SUPPLIED ENTRIES
+++
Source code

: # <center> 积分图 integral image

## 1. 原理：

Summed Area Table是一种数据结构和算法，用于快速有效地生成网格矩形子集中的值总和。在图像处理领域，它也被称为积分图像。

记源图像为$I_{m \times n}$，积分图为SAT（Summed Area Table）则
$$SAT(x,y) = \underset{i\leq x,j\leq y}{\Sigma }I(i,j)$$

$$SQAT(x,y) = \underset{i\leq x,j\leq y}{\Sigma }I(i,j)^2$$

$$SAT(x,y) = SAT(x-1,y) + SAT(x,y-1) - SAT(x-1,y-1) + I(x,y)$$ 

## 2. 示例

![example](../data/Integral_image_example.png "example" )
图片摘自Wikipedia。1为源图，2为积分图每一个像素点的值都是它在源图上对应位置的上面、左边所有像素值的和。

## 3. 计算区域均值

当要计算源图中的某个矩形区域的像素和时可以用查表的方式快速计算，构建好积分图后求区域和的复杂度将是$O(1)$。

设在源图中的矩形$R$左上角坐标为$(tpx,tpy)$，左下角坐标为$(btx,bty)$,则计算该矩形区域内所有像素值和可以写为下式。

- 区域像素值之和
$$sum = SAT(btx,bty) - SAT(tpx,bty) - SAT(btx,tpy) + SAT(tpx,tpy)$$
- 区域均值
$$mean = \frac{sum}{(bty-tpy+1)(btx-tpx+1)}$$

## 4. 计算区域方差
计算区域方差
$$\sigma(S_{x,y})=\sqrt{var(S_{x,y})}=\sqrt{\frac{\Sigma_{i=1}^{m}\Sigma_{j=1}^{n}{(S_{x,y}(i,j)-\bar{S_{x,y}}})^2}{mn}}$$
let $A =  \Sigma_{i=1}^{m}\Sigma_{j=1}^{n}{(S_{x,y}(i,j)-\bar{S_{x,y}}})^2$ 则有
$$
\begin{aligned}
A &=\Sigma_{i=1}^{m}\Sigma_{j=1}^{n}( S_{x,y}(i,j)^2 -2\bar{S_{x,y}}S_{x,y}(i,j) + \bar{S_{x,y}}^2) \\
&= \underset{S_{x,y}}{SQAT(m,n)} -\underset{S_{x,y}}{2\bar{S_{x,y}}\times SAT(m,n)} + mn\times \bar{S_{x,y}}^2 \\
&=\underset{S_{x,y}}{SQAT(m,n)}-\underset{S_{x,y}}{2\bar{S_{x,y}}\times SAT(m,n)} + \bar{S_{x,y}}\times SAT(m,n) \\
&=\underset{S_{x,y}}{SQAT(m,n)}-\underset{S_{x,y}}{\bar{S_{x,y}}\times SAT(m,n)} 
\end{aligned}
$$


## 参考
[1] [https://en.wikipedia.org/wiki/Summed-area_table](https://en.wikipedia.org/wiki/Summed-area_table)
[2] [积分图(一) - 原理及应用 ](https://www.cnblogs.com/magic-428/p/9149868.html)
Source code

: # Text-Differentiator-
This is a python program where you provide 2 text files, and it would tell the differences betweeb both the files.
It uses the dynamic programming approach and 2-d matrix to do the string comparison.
+++
ASSIGNED TASK
Whenever the string "Summed" shows up on a line of the listing, copy that line.

FINISHED TASK
Summed Area Table是一种数据结构和算法，用于快速有效地生成网格矩形子集中的值总和。在图像处理领域，它也被称为积分图像。
记源图像为$I_{m \times n}$，积分图为SAT（Summed Area Table）则
[1] [https://en.wikipedia.org/wiki/Summed-area_table](https://en.wikipedia.org/wiki/Summed-area_table)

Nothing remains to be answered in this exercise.